**TASK DETAILS**
Some lines in the entries contain the word "hypertarget". Copy all of them.

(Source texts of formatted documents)
********************

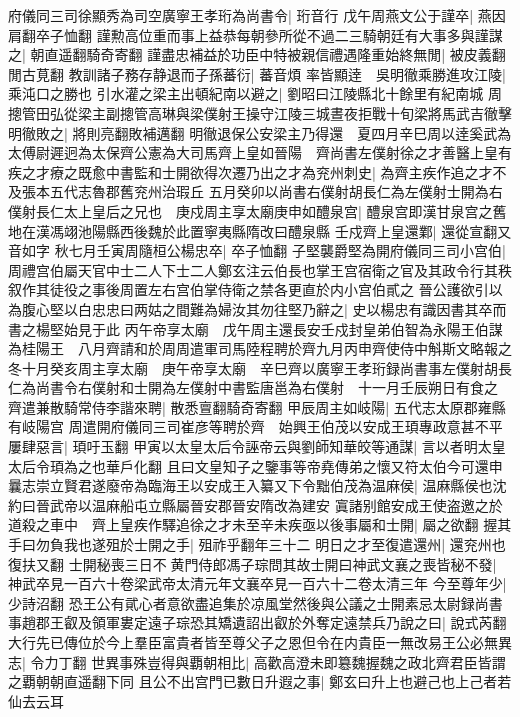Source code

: 府儀同三司徐顯秀為司空廣寧王孝珩為尚書令|{
	珩音行}
戊午周燕文公于謹卒|{
	燕因肩翻卒子恤翻}
謹勲高位重而事上益恭每朝參所從不過二三騎朝廷有大事多與謹謀之|{
	朝直遥翻騎奇寄翻}
謹盡忠補益於功臣中特被親信禮遇隆重始終無閒|{
	被皮義翻閒古莧翻}
教訓諸子務存静退而子孫蕃衍|{
	蕃音煩}
率皆顯逹　吳明徹乘勝進攻江陵|{
	乘沌口之勝也}
引水灌之梁主出頓紀南以避之|{
	劉昭曰江陵縣北十餘里有紀南城}
周摠管田弘從梁主副摠管高琳與梁僕射王操守江陵三城晝夜拒戰十旬梁將馬武吉徹擊明徹敗之|{
	將則亮翻敗補邁翻}
明徹退保公安梁主乃得還　夏四月辛巳周以逹奚武為太傅尉遲迥為太保齊公憲為大司馬齊上皇如晉陽　齊尚書左僕射徐之才善醫上皇有疾之才療之既愈中書監和士開欲得次遷乃出之才為兖州刺史|{
	為齊主疾作追之才不及張本五代志魯郡舊兖州治瑕丘}
五月癸卯以尚書右僕射胡長仁為左僕射士開為右僕射長仁太上皇后之兄也　庚戍周主享太廟庚申如醴泉宫|{
	醴泉宫即漢甘泉宫之舊地在漢馮翊池陽縣西後魏於此置寧夷縣隋改曰醴泉縣}
壬戍齊上皇還鄴|{
	還從宣翻又音如字}
秋七月壬寅周隨桓公楊忠卒|{
	卒子恤翻}
子堅襲爵堅為開府儀同三司小宫伯|{
	周禮宫伯屬天官中士二人下士二人鄭玄注云伯長也掌王宫宿衛之官及其政令行其秩叙作其徒役之事後周置左右宫伯掌侍衛之禁各更直於内小宫伯貳之}
晉公護欲引以為腹心堅以白忠忠曰两姑之間難為婦汝其勿往堅乃辭之|{
	史以楊忠有識因書其卒而書之楊堅始見于此}
丙午帝享太廟　戊午周主還長安壬戍封皇弟伯智為永陽王伯謀為桂陽王　八月齊請和於周周遣軍司馬陸程聘於齊九月丙申齊使侍中斛斯文略報之　冬十月癸亥周主享太廟　庚午帝享太廟　辛巳齊以廣寧王孝珩録尚書事左僕射胡長仁為尚書令右僕射和士開為左僕射中書監唐邕為右僕射　十一月壬辰朔日有食之　齊遣兼散騎常侍李諧來聘|{
	散悉亶翻騎奇寄翻}
甲辰周主如岐陽|{
	五代志太原郡雍縣有岐陽宫}
周遣開府儀同三司崔彦等聘於齊　始興王伯茂以安成王頊專政意甚不平屢肆惡言|{
	頊吁玉翻}
甲寅以太皇太后令誣帝云與劉師知華皎等通謀|{
	言以者明太皇太后令頊為之也華戶化翻}
且曰文皇知子之鑒事等帝堯傳弟之懷又符太伯今可還申曩志崇立賢君遂廢帝為臨海王以安成王入纂又下令黜伯茂為温麻侯|{
	温麻縣侯也沈約曰晉武帝以温麻船屯立縣屬晉安郡晉安隋改為建安}
寘諸别館安成王使盗邀之於道殺之車中　齊上皇疾作驛追徐之才未至辛未疾亟以後事屬和士開|{
	屬之欲翻}
握其手曰勿負我也遂殂於士開之手|{
	殂祚乎翻年三十二}
明日之才至復遣還州|{
	還兖州也復扶又翻}
士開秘喪三日不黄門侍郎馮子琮問其故士開曰神武文襄之喪皆秘不發|{
	神武卒見一百六十卷梁武帝太清元年文襄卒見一百六十二卷太清三年}
今至尊年少|{
	少詩沼翻}
恐王公有貮心者意欲盡追集於凉風堂然後與公議之士開素忌太尉録尚書事趙郡王叡及領軍婁定遠子琮恐其矯遺詔出叡於外奪定遠禁兵乃說之曰|{
	說式芮翻}
大行先已傳位於今上羣臣富貴者皆至尊父子之恩但令在内貴臣一無改易王公必無異志|{
	令力丁翻}
世異事殊豈得與覇朝相比|{
	高歡高澄未即簒魏握魏之政北齊君臣皆謂之覇朝朝直遥翻下同}
且公不出宫門已數日升遐之事|{
	鄭玄曰升上也避己也上己者若仙去云耳}
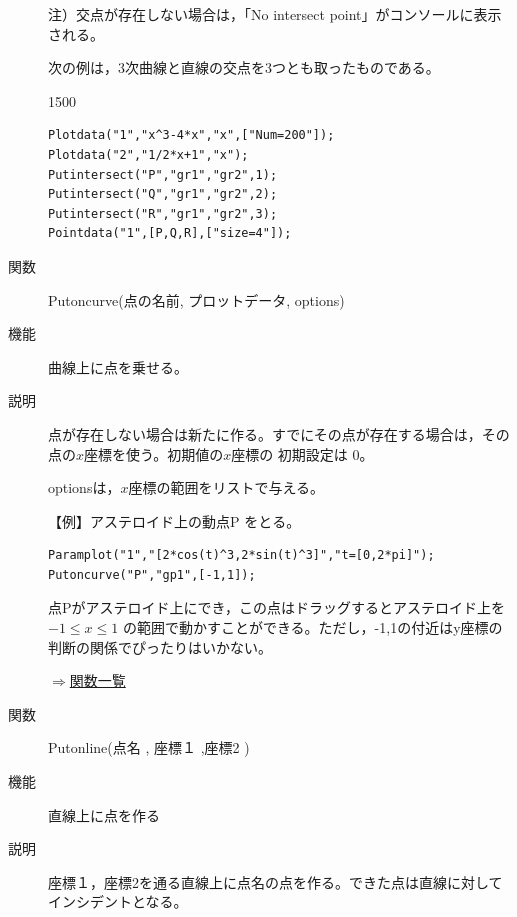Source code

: \documentclass[papersize,a4paper,12pt,uplatex]{jsarticle}
\begin{document}
\begin{description}
注）交点が存在しない場合は，「No intersect point」がコンソールに表示される。

\newpage

次の例は，3次曲線と直線の交点を3つとも取ったものである。

\begin{layer}{150}{0}
\end{layer}

\begin{verbatim}
Plotdata("1","x^3-4*x","x",["Num=200"]);
Plotdata("2","1/2*x+1","x");
Putintersect("P","gr1","gr2",1);
Putintersect("Q","gr1","gr2",2);
Putintersect("R","gr1","gr2",3);
Pointdata("1",[P,Q,R],["size=4"]);
\end{verbatim}


\vspace{\baselineskip}
\hypertarget{putoncurve}{}
\item[関数]Putoncurve(点の名前, プロットデータ, options)
\item[機能]曲線上に点を乗せる。
\item[説明]点が存在しない場合は新たに作る。すでにその点が存在する場合は，その点の$x$座標を使う。初期値の$x$座標の 初期設定は 0。

optionsは，$x$座標の範囲をリストで与える。

\vspace{\baselineskip}
【例】アステロイド上の動点P をとる。
\begin{verbatim}
Paramplot("1","[2*cos(t)^3,2*sin(t)^3]","t=[0,2*pi]");
Putoncurve("P","gp1",[-1,1]); 
\end{verbatim}
点Pがアステロイド上にでき，この点はドラッグするとアステロイド上を $-1 \leq x\leq 1$ の範囲で動かすことができる。ただし，-1,1の付近はy座標の判断の関係でぴったりはいかない。

 \begin{center} \scalebox{0.9}{} \end{center}

\begin{flushright}\hyperlink{functionlist}{$\Rightarrow$関数一覧}\end{flushright}

\hypertarget{putonline}{}
\item[関数]Putonline(点名 , 座標１ ,座標2 )
\item[機能]直線上に点を作る
\item[説明]座標１，座標2を通る直線上に点名の点を作る。できた点は直線に対してインシデントとなる。


\end{description}
\end{document}
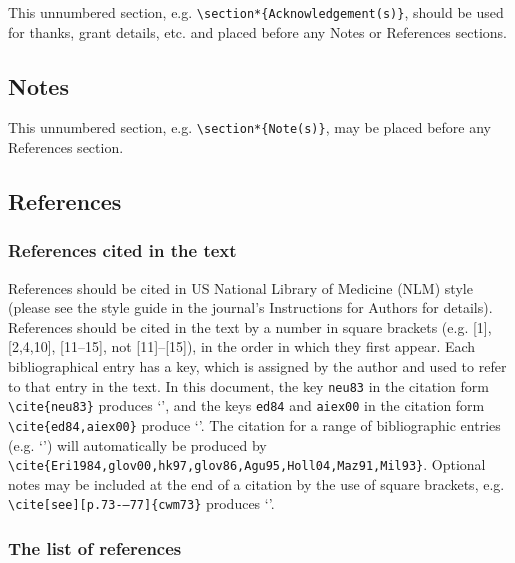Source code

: \documentclass{tADR2e}
\begin{document}
This unnumbered section, e.g. \verb"\section*{Acknowledgement(s)}", should be used for thanks, grant details, etc.
and placed before any Notes or References sections.

\subsection{Notes}

This unnumbered section, e.g. \verb"\section*{Note(s)}", may be placed before any References section.


\subsection{References}\label{refs}

\subsubsection{References cited in the text}

References should be cited in US National Library of Medicine (NLM) style (please see the style guide in the journal's Instructions for Authors for details). References should be cited in the text by a number in square brackets (e.g. [1], [2,4,10], [11--15], not [11]--[15]), in the order in which they first appear. Each bibliographical entry has a key, which is assigned by the author and used to refer to that entry in the text. In this document, the key \verb"neu83" in the citation form \verb"\cite{neu83}" produces `\cite{neu83}', and the keys \verb"ed84" and \verb"aiex00" in the citation form
\verb"\cite{ed84,aiex00}" produce `\cite{ed84,aiex00}'. The citation for a range of bibliographic entries (e.g.
`\cite{Eri1984,glov00,hk97,glov86,Agu95,Holl04,Maz91,Mil93}') will automatically be produced by
\verb"\cite{Eri1984,glov00,hk97,glov86,Agu95,Holl04,Maz91,Mil93}". Optional notes may be included at the end of a citation by the use of square brackets, e.g. \verb"\cite[see][p.73-–77]{cwm73}" produces `\cite[see][p.73--77]{cwm73}'.


\subsubsection{The list of references}
\end{document}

********************

**RESPONSE BOX**
\hypertarget{putoncurve}{}
\hypertarget{putonline}{}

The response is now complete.